§ Source material
<<<<

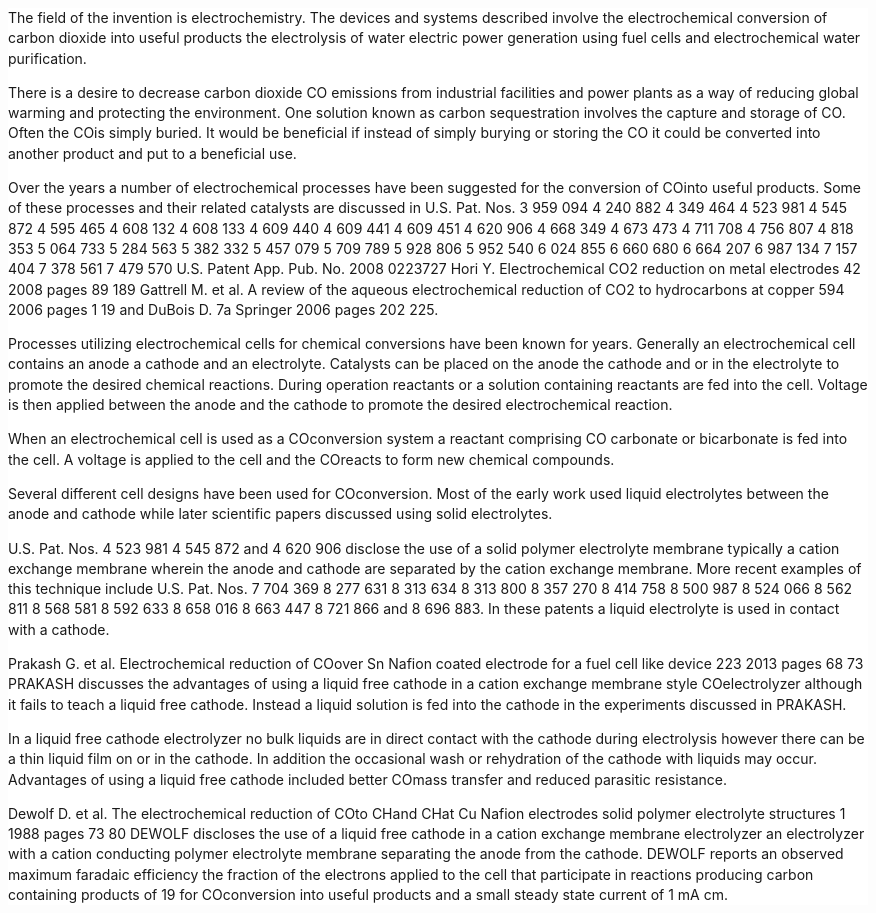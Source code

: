 The field of the invention is electrochemistry. The devices and systems described involve the electrochemical conversion of carbon dioxide into useful products the electrolysis of water electric power generation using fuel cells and electrochemical water purification.

There is a desire to decrease carbon dioxide CO emissions from industrial facilities and power plants as a way of reducing global warming and protecting the environment. One solution known as carbon sequestration involves the capture and storage of CO. Often the COis simply buried. It would be beneficial if instead of simply burying or storing the CO it could be converted into another product and put to a beneficial use.

Over the years a number of electrochemical processes have been suggested for the conversion of COinto useful products. Some of these processes and their related catalysts are discussed in U.S. Pat. Nos. 3 959 094 4 240 882 4 349 464 4 523 981 4 545 872 4 595 465 4 608 132 4 608 133 4 609 440 4 609 441 4 609 451 4 620 906 4 668 349 4 673 473 4 711 708 4 756 807 4 818 353 5 064 733 5 284 563 5 382 332 5 457 079 5 709 789 5 928 806 5 952 540 6 024 855 6 660 680 6 664 207 6 987 134 7 157 404 7 378 561 7 479 570 U.S. Patent App. Pub. No. 2008 0223727 Hori Y. Electrochemical CO2 reduction on metal electrodes 42 2008 pages 89 189 Gattrell M. et al. A review of the aqueous electrochemical reduction of CO2 to hydrocarbons at copper 594 2006 pages 1 19 and DuBois D. 7a Springer 2006 pages 202 225.

Processes utilizing electrochemical cells for chemical conversions have been known for years. Generally an electrochemical cell contains an anode a cathode and an electrolyte. Catalysts can be placed on the anode the cathode and or in the electrolyte to promote the desired chemical reactions. During operation reactants or a solution containing reactants are fed into the cell. Voltage is then applied between the anode and the cathode to promote the desired electrochemical reaction.

When an electrochemical cell is used as a COconversion system a reactant comprising CO carbonate or bicarbonate is fed into the cell. A voltage is applied to the cell and the COreacts to form new chemical compounds.

Several different cell designs have been used for COconversion. Most of the early work used liquid electrolytes between the anode and cathode while later scientific papers discussed using solid electrolytes.

U.S. Pat. Nos. 4 523 981 4 545 872 and 4 620 906 disclose the use of a solid polymer electrolyte membrane typically a cation exchange membrane wherein the anode and cathode are separated by the cation exchange membrane. More recent examples of this technique include U.S. Pat. Nos. 7 704 369 8 277 631 8 313 634 8 313 800 8 357 270 8 414 758 8 500 987 8 524 066 8 562 811 8 568 581 8 592 633 8 658 016 8 663 447 8 721 866 and 8 696 883. In these patents a liquid electrolyte is used in contact with a cathode.

Prakash G. et al. Electrochemical reduction of COover Sn Nafion coated electrode for a fuel cell like device 223 2013 pages 68 73 PRAKASH discusses the advantages of using a liquid free cathode in a cation exchange membrane style COelectrolyzer although it fails to teach a liquid free cathode. Instead a liquid solution is fed into the cathode in the experiments discussed in PRAKASH.

In a liquid free cathode electrolyzer no bulk liquids are in direct contact with the cathode during electrolysis however there can be a thin liquid film on or in the cathode. In addition the occasional wash or rehydration of the cathode with liquids may occur. Advantages of using a liquid free cathode included better COmass transfer and reduced parasitic resistance.

Dewolf D. et al. The electrochemical reduction of COto CHand CHat Cu Nafion electrodes solid polymer electrolyte structures 1 1988 pages 73 80 DEWOLF discloses the use of a liquid free cathode in a cation exchange membrane electrolyzer an electrolyzer with a cation conducting polymer electrolyte membrane separating the anode from the cathode. DEWOLF reports an observed maximum faradaic efficiency the fraction of the electrons applied to the cell that participate in reactions producing carbon containing products of 19 for COconversion into useful products and a small steady state current of 1 mA cm.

>>>>

§ The problem
Every line of the data that includes the word "with" should be copied.

§ Answer
U.S. Pat. Nos. 4 523 981 4 545 872 and 4 620 906 disclose the use of a solid polymer electrolyte membrane typically a cation exchange membrane wherein the anode and cathode are separated by the cation exchange membrane. More recent examples of this technique include U.S. Pat. Nos. 7 704 369 8 277 631 8 313 634 8 313 800 8 357 270 8 414 758 8 500 987 8 524 066 8 562 811 8 568 581 8 592 633 8 658 016 8 663 447 8 721 866 and 8 696 883. In these patents a liquid electrolyte is used in contact with a cathode.
In a liquid free cathode electrolyzer no bulk liquids are in direct contact with the cathode during electrolysis however there can be a thin liquid film on or in the cathode. In addition the occasional wash or rehydration of the cathode with liquids may occur. Advantages of using a liquid free cathode included better COmass transfer and reduced parasitic resistance.
Dewolf D. et al. The electrochemical reduction of COto CHand CHat Cu Nafion electrodes solid polymer electrolyte structures 1 1988 pages 73 80 DEWOLF discloses the use of a liquid free cathode in a cation exchange membrane electrolyzer an electrolyzer with a cation conducting polymer electrolyte membrane separating the anode from the cathode. DEWOLF reports an observed maximum faradaic efficiency the fraction of the electrons applied to the cell that participate in reactions producing carbon containing products of 19 for COconversion into useful products and a small steady state current of 1 mA cm.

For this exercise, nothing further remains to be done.